The boats, meant for 15 people, often come laden with 40 or 50 people whose country of origin include Syria, Afghanistan, and Iran.  Zavdi and other Jewish and non-Jewish volunteers meet the boats and offer the new arrivals medical attention, clothing, water, food, maps and direction to the nearest refugee camp.  

Zaydi explained the reaction of the migrants to the welcome, and also when they realize who some of those people are in a piece for The Huffington Post called The Way for New Life Starts with Unexpected Help. 

“Refugees are surprised of what they see. They are just as much surprised to find that the people waiting for them and helping them are Jewish, and not just Jewish -- but from Israel.
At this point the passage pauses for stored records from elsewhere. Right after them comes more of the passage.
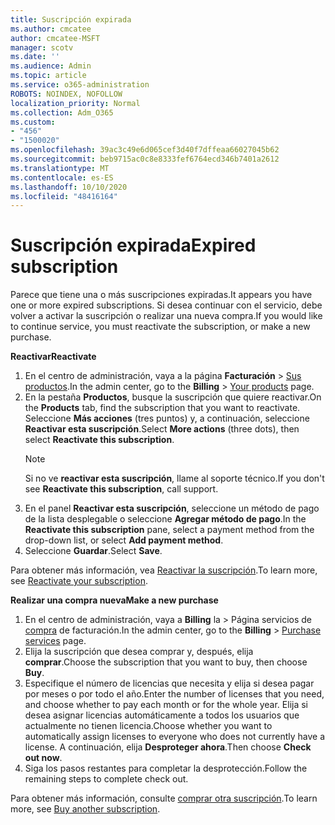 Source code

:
 ```yaml
---
title: Suscripción expirada
ms.author: cmcatee
author: cmcatee-MSFT
manager: scotv
ms.date: ''
ms.audience: Admin
ms.topic: article
ms.service: o365-administration
ROBOTS: NOINDEX, NOFOLLOW
localization_priority: Normal
ms.collection: Adm_O365
ms.custom:
- "456"
- "1500020"
ms.openlocfilehash: 39ac3c49e6d065cef3d40f7dffeaa66027045b62
ms.sourcegitcommit: beb9715ac0c8e8333fef6764ecd346b7401a2612
ms.translationtype: MT
ms.contentlocale: es-ES
ms.lasthandoff: 10/10/2020
ms.locfileid: "48416164"
---
```

# <a name="expired-subscription"></a><span data-ttu-id="be54b-102">Suscripción expirada</span><span class="sxs-lookup"><span data-stu-id="be54b-102">Expired subscription</span></span>

<span data-ttu-id="be54b-103">Parece que tiene una o más suscripciones expiradas.</span><span class="sxs-lookup"><span data-stu-id="be54b-103">It appears you have one or more expired subscriptions.</span></span> <span data-ttu-id="be54b-104">Si desea continuar con el servicio, debe volver a activar la suscripción o realizar una nueva compra.</span><span class="sxs-lookup"><span data-stu-id="be54b-104">If you would like to continue service, you must reactivate the subscription, or make a new purchase.</span></span>
  
<span data-ttu-id="be54b-105">**Reactivar**</span><span class="sxs-lookup"><span data-stu-id="be54b-105">**Reactivate**</span></span>
  
1. <span data-ttu-id="be54b-106">En el centro de administración, vaya a la página **Facturación** \> [Sus productos](https://go.microsoft.com/fwlink/p/?linkid=842054).</span><span class="sxs-lookup"><span data-stu-id="be54b-106">In the admin center, go to the **Billing** \> [Your products](https://go.microsoft.com/fwlink/p/?linkid=842054) page.</span></span>
2. <span data-ttu-id="be54b-107">En la pestaña **Productos**, busque la suscripción que quiere reactivar.</span><span class="sxs-lookup"><span data-stu-id="be54b-107">On the **Products** tab, find the subscription that you want to reactivate.</span></span> <span data-ttu-id="be54b-108">Seleccione **Más acciones** (tres puntos) y, a continuación, seleccione **Reactivar esta suscripción**.</span><span class="sxs-lookup"><span data-stu-id="be54b-108">Select **More actions** (three dots), then select **Reactivate this subscription**.</span></span>
    > [!NOTE]
    > <span data-ttu-id="be54b-109">Si no ve **reactivar esta suscripción**, llame al soporte técnico.</span><span class="sxs-lookup"><span data-stu-id="be54b-109">If you don't see **Reactivate this subscription**, call support.</span></span>
3. <span data-ttu-id="be54b-110">En el panel **Reactivar esta suscripción**, seleccione un método de pago de la lista desplegable o seleccione **Agregar método de pago**.</span><span class="sxs-lookup"><span data-stu-id="be54b-110">In the **Reactivate this subscription** pane, select a payment method from the drop-down list, or select **Add payment method**.</span></span>
4. <span data-ttu-id="be54b-111">Seleccione **Guardar**.</span><span class="sxs-lookup"><span data-stu-id="be54b-111">Select **Save**.</span></span>

<span data-ttu-id="be54b-112">Para obtener más información, vea [Reactivar 
la suscripción](https://docs.microsoft.com/microsoft-365/commerce/subscriptions/reactivate-your-subscription).</span><span class="sxs-lookup"><span data-stu-id="be54b-112">To learn more, see [Reactivate your subscription](https://docs.microsoft.com/microsoft-365/commerce/subscriptions/reactivate-your-subscription).</span></span>

<span data-ttu-id="be54b-113">**Realizar una compra nueva**</span><span class="sxs-lookup"><span data-stu-id="be54b-113">**Make a new purchase**</span></span>
  
1. <span data-ttu-id="be54b-114">En el centro de administración, vaya a **Billing** la \> Página servicios de [compra](https://go.microsoft.com/fwlink/p/?linkid=868433) de facturación.</span><span class="sxs-lookup"><span data-stu-id="be54b-114">In the admin center, go to the **Billing** \> [Purchase services](https://go.microsoft.com/fwlink/p/?linkid=868433) page.</span></span>
2. <span data-ttu-id="be54b-115">Elija la suscripción que desea comprar y, después, elija **comprar**.</span><span class="sxs-lookup"><span data-stu-id="be54b-115">Choose the subscription that you want to buy, then choose **Buy**.</span></span>
3. <span data-ttu-id="be54b-116">Especifique el número de licencias que necesita y elija si desea pagar por meses o por todo el año.</span><span class="sxs-lookup"><span data-stu-id="be54b-116">Enter the number of licenses that you need, and choose whether to pay each month or for the whole year.</span></span> <span data-ttu-id="be54b-117">Elija si desea asignar licencias automáticamente a todos los usuarios que actualmente no tienen licencia.</span><span class="sxs-lookup"><span data-stu-id="be54b-117">Choose whether you want to automatically assign licenses to everyone who does not currently have a license.</span></span> <span data-ttu-id="be54b-118">A continuación, elija **Desproteger ahora**.</span><span class="sxs-lookup"><span data-stu-id="be54b-118">Then choose **Check out now**.</span></span>
4. <span data-ttu-id="be54b-119">Siga los pasos restantes para completar la desprotección.</span><span class="sxs-lookup"><span data-stu-id="be54b-119">Follow the remaining steps to complete check out.</span></span>

<span data-ttu-id="be54b-120">Para obtener más información, consulte [comprar otra suscripción](https://docs.microsoft.com/microsoft-365/commerce/buy-another-subscription).</span><span class="sxs-lookup"><span data-stu-id="be54b-120">To learn more, see [Buy another subscription](https://docs.microsoft.com/microsoft-365/commerce/buy-another-subscription).</span></span>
One of them was from Iran. After receiving food from me, he asked me where I was from, and upon hearing my answer, he shook my hand in gratitude.”

The backdrop to the current refugee crisis in Europe is both deeply rooted Islamaphobia as well as a disturbing rise of anti-Semitism.

When asked if they were concerned that the influx of immigrants, the majority of whom are Muslim might cause unfortunate tension between the Muslim and Jewish populations, Rabbi Ederberg had a pragmatic answer:

"We need to raise awareness, be proactive, work with all our partners in the civil society, and then we will be successful: (in welcoming the migrants into German society). The refugees are re-learning their entire life and circumstances, so why not make sure that they are also re-learning about Jews? There is lots to do!"